In Mexico, private businesses can still hold market shares as high as 95% in sectors ranging from tortillas to telecommunications. That chokes off the potential of small- and medium-size enterprises (SMEs) that employ more than half the workforce. At one WEF session this week, Alvaro Rodríguez Arregui, co-founder of the Mexican investment firm IGNIA, asked why, if large companies in Mexico are growing twice as fast as those in Brazil, Brazil nonetheless has had twice Mexico’s economic growth in recent years (though Brazil’s dropped significantly last year). One answer, he suggested, was that countries add a percentage point of growth for every 100 SMEs that grow into larger companies – a fact Brazil has embraced and Mexico hasn’t. “We do not,” Rodríguez said, “have a level playing field in Mexico.”

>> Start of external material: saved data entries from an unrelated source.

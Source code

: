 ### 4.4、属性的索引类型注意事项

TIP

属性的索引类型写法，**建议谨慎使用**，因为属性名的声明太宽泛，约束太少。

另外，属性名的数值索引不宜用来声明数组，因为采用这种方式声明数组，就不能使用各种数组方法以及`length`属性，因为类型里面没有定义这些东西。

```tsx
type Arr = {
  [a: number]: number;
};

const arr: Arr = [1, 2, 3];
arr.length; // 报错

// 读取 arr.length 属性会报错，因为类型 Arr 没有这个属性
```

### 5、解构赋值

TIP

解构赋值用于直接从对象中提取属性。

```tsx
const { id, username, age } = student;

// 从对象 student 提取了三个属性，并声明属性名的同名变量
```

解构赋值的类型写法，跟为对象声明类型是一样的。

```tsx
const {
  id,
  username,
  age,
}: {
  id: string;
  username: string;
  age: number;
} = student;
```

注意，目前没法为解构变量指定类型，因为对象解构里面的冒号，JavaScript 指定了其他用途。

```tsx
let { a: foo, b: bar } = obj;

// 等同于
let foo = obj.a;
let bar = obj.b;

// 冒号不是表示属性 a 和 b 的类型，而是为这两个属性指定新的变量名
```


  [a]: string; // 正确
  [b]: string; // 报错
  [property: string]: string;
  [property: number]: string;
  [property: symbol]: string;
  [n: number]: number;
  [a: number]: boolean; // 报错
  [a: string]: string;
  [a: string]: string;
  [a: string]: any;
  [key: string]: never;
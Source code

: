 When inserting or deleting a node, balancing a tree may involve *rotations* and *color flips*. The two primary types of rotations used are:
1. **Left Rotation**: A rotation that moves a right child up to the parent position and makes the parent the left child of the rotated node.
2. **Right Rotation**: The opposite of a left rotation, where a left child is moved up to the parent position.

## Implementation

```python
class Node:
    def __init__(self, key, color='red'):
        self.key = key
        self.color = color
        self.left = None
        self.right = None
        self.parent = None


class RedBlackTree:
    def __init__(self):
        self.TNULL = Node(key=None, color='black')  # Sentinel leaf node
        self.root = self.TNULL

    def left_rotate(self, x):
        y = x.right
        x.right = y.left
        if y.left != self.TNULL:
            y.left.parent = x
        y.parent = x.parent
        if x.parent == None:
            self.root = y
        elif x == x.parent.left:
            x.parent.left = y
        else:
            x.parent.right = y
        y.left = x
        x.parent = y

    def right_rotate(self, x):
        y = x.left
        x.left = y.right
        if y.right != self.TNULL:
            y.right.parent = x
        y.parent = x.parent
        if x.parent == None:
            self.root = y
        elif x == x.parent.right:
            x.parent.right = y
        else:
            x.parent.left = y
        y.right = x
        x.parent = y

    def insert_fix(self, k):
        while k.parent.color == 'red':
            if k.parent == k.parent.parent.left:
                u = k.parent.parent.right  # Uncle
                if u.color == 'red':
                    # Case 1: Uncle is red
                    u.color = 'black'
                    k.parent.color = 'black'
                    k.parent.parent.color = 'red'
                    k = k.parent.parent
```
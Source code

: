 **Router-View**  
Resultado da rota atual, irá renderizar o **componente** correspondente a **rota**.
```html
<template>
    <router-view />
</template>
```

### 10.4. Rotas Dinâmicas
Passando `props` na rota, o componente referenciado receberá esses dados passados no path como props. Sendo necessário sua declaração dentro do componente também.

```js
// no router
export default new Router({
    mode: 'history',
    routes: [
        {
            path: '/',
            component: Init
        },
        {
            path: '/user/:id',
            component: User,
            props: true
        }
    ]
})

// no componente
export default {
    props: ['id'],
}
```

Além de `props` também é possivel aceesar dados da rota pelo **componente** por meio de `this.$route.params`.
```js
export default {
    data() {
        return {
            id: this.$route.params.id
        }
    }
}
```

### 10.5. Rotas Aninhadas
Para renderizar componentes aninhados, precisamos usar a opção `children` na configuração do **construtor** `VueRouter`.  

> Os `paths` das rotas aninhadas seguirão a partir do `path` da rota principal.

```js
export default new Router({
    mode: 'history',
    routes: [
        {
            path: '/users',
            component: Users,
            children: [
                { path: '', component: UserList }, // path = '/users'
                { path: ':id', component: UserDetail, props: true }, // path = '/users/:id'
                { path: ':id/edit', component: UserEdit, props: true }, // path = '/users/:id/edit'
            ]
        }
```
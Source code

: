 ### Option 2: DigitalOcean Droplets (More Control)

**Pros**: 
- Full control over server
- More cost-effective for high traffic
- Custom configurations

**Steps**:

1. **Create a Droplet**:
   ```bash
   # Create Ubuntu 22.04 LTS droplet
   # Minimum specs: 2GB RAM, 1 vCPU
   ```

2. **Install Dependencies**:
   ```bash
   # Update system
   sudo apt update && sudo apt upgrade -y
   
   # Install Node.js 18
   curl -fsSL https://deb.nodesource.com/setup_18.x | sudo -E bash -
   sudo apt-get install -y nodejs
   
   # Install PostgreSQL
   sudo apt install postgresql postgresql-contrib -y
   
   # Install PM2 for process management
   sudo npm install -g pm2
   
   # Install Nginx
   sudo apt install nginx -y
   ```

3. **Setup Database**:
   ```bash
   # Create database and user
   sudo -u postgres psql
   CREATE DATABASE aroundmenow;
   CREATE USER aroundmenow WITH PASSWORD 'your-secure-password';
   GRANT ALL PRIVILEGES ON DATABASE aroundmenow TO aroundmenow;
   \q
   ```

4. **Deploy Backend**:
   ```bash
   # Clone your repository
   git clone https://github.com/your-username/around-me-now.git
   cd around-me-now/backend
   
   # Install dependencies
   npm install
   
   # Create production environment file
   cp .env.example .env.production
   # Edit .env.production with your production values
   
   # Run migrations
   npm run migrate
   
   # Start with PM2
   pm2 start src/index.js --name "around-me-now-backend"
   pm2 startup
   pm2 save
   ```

Inequality remains another millstone. Calderón insists that the reason fewer Mexican migrant workers are heading over the U.S. border these days is that the Mexican middle class is expanding. That’s partly true, but the other factors are reduced labor demand and increased anti-immigration measures in the U.S., as well as horrific drug violence on the border. Calderón’s definition of middle class is also “exaggerated,” says Efrain Sánchez, 35, a Puerto Vallarta construction worker who’s getting married next month but fears he might never reach la clase media. Two-thirds of Mexicans still earn less than $14 a day; the poverty rate is still 45%; access to bank credit is still scant; and 80% of students who reach secondary school, according to a new documentary, De Panzazo!, can’t multiply.
Still, the WEF conference gave Mexico an admittedly deserved chance to remind the world that despite its drug war crisis – another key reason Calderón’s party is well behind in the presidential election polls – its economy has shown a laudable resilience, especially in sectors like tourism that might have easily suffered from the country’s violent image of late. With the Argentine controversy hanging over the gathering, Schwab praised Calderón’s “consistent strategic thinking.” The only problem, to quote Calderón, is that Mexico needs more of it.